▶ _EXERCISE PROMPT_
Take the lines below between the one holding "- Enforced using" and the one holding "- Each service", inclusive, and copy them exactly. Add nothing.

** TASK DATA follows **

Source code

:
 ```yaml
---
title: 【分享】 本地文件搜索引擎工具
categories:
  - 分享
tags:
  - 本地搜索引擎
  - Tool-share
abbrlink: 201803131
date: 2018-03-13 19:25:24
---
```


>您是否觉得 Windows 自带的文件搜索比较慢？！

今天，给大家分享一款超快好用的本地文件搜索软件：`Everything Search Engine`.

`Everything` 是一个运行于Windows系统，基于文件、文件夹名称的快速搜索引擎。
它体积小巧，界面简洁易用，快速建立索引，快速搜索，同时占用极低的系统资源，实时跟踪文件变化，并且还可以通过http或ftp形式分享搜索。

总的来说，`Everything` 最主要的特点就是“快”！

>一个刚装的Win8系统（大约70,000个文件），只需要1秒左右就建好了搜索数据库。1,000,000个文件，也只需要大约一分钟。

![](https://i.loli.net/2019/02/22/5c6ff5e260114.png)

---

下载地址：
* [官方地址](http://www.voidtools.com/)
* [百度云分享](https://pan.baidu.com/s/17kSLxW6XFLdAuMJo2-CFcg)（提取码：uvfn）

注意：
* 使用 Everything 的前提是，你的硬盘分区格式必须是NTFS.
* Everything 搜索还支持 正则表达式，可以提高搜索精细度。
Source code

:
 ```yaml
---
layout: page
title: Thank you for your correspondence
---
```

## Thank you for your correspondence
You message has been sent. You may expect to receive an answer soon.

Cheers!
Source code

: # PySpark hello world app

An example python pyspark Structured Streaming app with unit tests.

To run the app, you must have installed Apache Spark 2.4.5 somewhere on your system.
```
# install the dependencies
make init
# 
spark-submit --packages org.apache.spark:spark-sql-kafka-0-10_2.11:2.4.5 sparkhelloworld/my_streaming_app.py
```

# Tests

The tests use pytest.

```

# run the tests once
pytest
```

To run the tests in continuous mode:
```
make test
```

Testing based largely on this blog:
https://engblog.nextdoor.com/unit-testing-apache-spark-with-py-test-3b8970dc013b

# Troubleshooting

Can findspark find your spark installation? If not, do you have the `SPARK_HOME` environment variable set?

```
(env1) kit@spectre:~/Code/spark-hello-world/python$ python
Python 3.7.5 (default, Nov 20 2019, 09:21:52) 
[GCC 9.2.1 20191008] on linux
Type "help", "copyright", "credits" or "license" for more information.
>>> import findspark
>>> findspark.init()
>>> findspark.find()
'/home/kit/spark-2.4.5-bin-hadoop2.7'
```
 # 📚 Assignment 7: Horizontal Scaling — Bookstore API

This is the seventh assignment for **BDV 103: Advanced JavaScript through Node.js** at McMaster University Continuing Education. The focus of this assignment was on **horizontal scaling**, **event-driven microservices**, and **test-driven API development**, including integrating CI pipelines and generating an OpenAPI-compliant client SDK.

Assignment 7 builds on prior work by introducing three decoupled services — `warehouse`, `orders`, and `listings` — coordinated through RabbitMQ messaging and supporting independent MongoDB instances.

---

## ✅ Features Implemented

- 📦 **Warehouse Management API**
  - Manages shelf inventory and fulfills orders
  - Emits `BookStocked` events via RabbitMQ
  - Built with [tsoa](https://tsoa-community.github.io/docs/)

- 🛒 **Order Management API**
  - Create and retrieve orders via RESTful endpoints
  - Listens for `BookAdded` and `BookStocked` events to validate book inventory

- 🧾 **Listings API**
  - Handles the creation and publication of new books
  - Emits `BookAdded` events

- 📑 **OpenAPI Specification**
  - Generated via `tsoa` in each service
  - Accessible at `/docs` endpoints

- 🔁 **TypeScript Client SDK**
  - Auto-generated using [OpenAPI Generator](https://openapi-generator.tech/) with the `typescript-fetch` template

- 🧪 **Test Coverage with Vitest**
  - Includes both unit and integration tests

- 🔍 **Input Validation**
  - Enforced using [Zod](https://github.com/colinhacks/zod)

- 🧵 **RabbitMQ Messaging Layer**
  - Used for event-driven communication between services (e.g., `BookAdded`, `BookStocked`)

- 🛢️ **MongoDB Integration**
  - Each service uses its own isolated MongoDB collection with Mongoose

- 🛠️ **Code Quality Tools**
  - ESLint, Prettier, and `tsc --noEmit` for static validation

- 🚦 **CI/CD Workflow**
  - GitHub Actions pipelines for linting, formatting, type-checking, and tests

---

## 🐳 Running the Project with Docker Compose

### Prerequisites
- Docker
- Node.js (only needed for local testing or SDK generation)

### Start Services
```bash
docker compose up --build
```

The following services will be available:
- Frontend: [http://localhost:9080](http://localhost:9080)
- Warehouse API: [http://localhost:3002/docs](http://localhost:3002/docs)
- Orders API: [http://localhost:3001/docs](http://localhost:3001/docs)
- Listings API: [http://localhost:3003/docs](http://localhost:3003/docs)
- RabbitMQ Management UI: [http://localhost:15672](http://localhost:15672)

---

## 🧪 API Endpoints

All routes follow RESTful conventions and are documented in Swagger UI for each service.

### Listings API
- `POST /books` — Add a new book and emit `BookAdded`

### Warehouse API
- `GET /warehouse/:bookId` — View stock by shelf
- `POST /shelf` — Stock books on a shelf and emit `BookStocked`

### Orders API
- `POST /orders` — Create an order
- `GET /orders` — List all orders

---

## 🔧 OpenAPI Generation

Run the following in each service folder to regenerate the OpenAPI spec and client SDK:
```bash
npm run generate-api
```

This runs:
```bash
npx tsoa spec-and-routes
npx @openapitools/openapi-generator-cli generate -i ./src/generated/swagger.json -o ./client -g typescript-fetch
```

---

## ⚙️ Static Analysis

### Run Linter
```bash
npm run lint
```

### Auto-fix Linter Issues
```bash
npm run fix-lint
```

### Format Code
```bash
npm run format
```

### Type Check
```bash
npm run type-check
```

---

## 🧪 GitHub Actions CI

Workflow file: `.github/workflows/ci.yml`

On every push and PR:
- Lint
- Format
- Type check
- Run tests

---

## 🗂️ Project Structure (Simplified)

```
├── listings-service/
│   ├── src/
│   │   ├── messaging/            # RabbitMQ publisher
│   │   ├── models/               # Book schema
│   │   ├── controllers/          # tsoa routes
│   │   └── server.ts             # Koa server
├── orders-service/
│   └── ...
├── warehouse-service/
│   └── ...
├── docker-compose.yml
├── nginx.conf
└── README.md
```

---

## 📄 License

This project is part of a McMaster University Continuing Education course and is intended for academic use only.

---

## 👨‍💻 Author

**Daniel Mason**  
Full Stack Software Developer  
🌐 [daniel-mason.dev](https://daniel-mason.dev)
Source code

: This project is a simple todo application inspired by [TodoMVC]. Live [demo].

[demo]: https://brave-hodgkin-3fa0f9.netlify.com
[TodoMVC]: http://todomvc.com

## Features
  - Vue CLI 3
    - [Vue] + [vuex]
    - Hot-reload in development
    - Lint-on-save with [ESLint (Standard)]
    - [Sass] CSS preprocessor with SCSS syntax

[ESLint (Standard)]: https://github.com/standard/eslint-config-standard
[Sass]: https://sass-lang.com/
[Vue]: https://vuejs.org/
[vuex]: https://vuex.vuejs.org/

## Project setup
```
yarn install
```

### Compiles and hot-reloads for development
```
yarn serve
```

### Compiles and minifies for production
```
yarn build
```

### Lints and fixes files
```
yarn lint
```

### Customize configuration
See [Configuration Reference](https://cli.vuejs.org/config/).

** End of TASK DATA **

▶ _YOUR SOLUTION_
  - Enforced using [Zod](https://github.com/colinhacks/zod)

- 🧵 **RabbitMQ Messaging Layer**
  - Used for event-driven communication between services (e.g., `BookAdded`, `BookStocked`)

- 🛢️ **MongoDB Integration**
  - Each service uses its own isolated MongoDB collection with Mongoose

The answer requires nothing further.